Treffen mit Sonja Bräuer und Bündnis zeigt Wirkung
Gemeinsames Vorgehen erreicht von BI Endert geforderte Geschwindigkeitsbegrenzung
Cochem. Das Treffen der Bürgerinitiative Endert mit Landratskandidatin Sonja Bräuer, aus dem ein inzwischen einstimmig beschlossener Antrag im Stadtrat Cochem und eine Anfrage im Kreistag Cochem-Zell hervorging, zeigt Wirkung. Das sie tragende Bündnis aus FWG, Grünen und SPD hatte eine gemeinsame Position zur Geschwindigkeitsreduzierung vertreten und auch die übrigen Fraktionen davon überzeugen können. Die Stadtwaldlinie soll künftig mit 50 km/h befahrbar sein, die Einmündung Endert-Winneburger Weg mit 30 km/h.

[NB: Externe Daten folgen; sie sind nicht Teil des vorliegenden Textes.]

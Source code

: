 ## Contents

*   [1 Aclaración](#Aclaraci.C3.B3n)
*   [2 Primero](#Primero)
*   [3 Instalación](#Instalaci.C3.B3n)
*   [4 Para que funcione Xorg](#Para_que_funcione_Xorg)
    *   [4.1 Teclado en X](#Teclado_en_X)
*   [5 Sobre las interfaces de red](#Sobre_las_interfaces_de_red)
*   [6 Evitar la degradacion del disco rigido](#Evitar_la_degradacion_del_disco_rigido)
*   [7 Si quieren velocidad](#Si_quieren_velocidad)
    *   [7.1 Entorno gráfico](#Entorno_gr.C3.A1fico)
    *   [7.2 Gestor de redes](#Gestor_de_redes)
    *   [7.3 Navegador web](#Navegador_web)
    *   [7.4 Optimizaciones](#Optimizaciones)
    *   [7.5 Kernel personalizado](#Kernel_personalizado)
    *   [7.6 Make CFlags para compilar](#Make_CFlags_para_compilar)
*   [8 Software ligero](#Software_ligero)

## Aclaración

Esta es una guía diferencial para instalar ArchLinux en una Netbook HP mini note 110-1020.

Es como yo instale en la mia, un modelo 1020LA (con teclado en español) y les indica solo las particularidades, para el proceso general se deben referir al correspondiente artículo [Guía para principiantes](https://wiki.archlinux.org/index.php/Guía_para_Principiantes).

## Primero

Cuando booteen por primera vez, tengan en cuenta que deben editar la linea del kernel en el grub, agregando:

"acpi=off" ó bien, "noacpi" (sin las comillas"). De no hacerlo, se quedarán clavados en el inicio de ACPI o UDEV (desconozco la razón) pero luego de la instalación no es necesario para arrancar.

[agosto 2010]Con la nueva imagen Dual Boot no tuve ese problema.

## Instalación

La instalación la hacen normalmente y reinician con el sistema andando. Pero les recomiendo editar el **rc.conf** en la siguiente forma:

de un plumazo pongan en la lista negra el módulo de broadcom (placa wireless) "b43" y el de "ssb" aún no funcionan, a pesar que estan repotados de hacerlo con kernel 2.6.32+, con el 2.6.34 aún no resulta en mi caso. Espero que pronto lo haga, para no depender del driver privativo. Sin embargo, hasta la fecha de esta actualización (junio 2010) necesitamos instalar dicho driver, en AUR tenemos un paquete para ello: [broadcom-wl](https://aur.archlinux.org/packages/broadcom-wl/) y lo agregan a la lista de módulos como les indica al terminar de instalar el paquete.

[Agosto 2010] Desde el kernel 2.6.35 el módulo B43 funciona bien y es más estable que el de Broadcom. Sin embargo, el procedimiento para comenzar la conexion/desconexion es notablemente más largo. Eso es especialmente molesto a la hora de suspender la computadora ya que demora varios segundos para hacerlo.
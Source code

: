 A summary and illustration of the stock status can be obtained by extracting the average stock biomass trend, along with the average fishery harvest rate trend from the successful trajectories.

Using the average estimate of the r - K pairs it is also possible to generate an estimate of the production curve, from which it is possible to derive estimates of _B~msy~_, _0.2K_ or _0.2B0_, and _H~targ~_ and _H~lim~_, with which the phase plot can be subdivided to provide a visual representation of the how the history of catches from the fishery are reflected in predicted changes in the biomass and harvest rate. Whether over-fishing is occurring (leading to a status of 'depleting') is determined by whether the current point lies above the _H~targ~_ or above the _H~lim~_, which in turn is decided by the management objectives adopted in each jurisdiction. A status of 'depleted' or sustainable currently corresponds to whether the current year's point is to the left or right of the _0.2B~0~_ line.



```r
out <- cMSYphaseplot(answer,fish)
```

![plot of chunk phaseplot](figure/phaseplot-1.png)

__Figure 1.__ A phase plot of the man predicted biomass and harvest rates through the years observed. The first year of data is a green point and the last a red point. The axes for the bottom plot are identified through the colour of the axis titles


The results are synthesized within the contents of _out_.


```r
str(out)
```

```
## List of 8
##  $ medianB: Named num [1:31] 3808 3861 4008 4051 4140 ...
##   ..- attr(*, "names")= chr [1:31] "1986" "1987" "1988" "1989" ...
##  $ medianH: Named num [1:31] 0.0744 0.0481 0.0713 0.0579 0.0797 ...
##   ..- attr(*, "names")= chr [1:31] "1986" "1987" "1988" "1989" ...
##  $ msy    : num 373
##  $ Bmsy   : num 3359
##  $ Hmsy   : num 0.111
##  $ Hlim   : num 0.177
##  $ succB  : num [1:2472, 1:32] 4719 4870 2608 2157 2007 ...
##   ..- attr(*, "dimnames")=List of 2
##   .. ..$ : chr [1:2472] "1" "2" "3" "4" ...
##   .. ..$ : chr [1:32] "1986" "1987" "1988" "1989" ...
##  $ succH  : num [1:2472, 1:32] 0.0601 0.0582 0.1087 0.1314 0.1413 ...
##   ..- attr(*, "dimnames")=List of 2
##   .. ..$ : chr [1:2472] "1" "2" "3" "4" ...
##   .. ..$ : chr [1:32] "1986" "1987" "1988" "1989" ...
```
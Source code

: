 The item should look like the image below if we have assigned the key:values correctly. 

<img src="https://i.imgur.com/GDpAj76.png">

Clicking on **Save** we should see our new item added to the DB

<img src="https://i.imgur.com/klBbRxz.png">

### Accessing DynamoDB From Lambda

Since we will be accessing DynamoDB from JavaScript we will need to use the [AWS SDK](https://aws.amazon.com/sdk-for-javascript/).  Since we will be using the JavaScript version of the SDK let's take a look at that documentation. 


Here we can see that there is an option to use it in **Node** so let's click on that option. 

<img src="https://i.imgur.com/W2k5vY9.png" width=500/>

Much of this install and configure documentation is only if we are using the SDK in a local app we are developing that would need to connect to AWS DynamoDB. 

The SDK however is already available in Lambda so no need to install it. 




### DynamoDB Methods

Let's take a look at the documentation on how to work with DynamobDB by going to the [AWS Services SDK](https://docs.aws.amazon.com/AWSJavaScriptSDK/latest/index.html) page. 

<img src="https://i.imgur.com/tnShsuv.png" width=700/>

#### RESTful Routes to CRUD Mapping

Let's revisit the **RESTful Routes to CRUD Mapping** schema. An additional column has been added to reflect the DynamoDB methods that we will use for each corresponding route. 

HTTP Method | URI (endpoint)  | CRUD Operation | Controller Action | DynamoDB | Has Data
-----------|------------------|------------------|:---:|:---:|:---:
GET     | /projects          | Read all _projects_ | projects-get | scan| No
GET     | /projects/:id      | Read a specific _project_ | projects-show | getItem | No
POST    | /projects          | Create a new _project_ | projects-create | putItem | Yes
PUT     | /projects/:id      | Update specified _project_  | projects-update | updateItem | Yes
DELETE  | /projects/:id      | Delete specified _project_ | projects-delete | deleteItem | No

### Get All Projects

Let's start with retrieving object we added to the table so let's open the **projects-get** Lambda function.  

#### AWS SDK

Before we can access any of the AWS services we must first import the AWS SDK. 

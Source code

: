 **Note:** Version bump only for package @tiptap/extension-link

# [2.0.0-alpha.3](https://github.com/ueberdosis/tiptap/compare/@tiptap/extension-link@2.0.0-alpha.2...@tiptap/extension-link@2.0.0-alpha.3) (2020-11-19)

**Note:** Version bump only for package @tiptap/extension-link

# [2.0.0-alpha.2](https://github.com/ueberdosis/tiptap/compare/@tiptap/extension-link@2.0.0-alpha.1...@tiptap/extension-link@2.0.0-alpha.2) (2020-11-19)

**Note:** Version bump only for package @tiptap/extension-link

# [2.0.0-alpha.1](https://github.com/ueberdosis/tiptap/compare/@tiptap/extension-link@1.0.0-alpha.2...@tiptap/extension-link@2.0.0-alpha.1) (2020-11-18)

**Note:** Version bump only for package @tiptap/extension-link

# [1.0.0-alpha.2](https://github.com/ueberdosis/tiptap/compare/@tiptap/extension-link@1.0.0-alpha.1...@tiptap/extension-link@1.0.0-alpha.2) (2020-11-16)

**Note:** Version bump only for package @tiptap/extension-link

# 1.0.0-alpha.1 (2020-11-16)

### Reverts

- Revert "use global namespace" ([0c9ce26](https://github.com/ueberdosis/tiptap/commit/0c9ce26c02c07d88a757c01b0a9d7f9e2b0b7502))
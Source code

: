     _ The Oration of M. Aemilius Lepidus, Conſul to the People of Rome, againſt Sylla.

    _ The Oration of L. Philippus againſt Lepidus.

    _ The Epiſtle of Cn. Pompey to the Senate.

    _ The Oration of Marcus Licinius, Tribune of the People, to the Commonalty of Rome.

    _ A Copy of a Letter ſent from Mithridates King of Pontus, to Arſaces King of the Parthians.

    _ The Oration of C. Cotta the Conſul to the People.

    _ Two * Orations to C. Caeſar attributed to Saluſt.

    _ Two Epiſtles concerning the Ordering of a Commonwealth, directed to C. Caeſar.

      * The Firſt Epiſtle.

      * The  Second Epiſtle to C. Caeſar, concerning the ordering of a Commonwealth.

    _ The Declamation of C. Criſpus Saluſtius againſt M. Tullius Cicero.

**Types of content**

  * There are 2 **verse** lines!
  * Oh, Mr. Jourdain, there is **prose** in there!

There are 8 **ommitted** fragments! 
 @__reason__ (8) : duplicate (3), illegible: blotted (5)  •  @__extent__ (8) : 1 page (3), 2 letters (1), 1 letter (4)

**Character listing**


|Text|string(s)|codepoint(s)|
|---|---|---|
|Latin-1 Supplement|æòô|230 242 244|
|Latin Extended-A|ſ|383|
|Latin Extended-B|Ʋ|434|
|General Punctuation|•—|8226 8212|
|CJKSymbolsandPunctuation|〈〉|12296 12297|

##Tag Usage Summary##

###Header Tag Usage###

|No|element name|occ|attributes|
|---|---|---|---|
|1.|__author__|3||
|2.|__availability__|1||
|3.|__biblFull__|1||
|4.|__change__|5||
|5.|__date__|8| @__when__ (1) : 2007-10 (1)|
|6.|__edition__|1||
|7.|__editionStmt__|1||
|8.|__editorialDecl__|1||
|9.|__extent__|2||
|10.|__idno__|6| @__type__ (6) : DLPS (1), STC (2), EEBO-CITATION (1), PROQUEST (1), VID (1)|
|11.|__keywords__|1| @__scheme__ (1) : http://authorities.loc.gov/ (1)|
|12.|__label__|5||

„Die Sorgen der Anlieger waren absolut nachvollziehbar. Sie müssen sich unbeschwert vor Ort bewegen und das eigene Auto aus der Garage fahren können. Gleichzeitig lockt die als Deutschlands schönster Wanderweg ausgezeichnete Wilde Endert zahlreiche Wanderer an, denen teils nur die Querung der Straße oder der Weg entlang gefährlicher Engstellen neben dem Autoverkehr bleibt. Hier musste jeder einsehen, dass es eine Geschwindigkeitsbegrenzung brauchte und es ist gut, dass die bereits aufgestellten Schilder mit höheren Geschwindigkeiten nun noch einmal ausgetauscht werden sollen“, so Landratskandidatin Sonja Bräuer.
Aus Sicht der Bürgerinitiative war im vergangenen Jahr weitgehend Stillstand eingetreten, was die Umsetzung ihrer Forderungen anbelangte. Deshalb hatte die Initiative nun Bräuer und das Bündnis eingeladen. Die Kandidatin hatte sich zuvor im Rahmen einer Ortsbegehung die besorgniserregenden Stellen zeigen lassen und sich viel Zeit für die Sorgen der Anlieger genommen. „Diese Geschwindigkeitsbegrenzung ist ein sehr wichtiges erreichtes Ziel. Alle beteiligten Stellen müssen trotzdem an einen Tisch, damit Verantwortung nicht mehr an Abwesende weitergereicht werden kann und auch die weiteren Anliegen der Bürgerinnen und Bürger, insbesondere der noch nicht von den neuesten Fortschritten betroffenen, Gehör finden“, so Bräuer. Dazu zählt beispielsweise die Forderung, weitere Gefahrenstellen in den Blick zu nehmen und das Kanalnetz der Endertstraße auf mögliche Beschädigungen hin zu kontrollieren.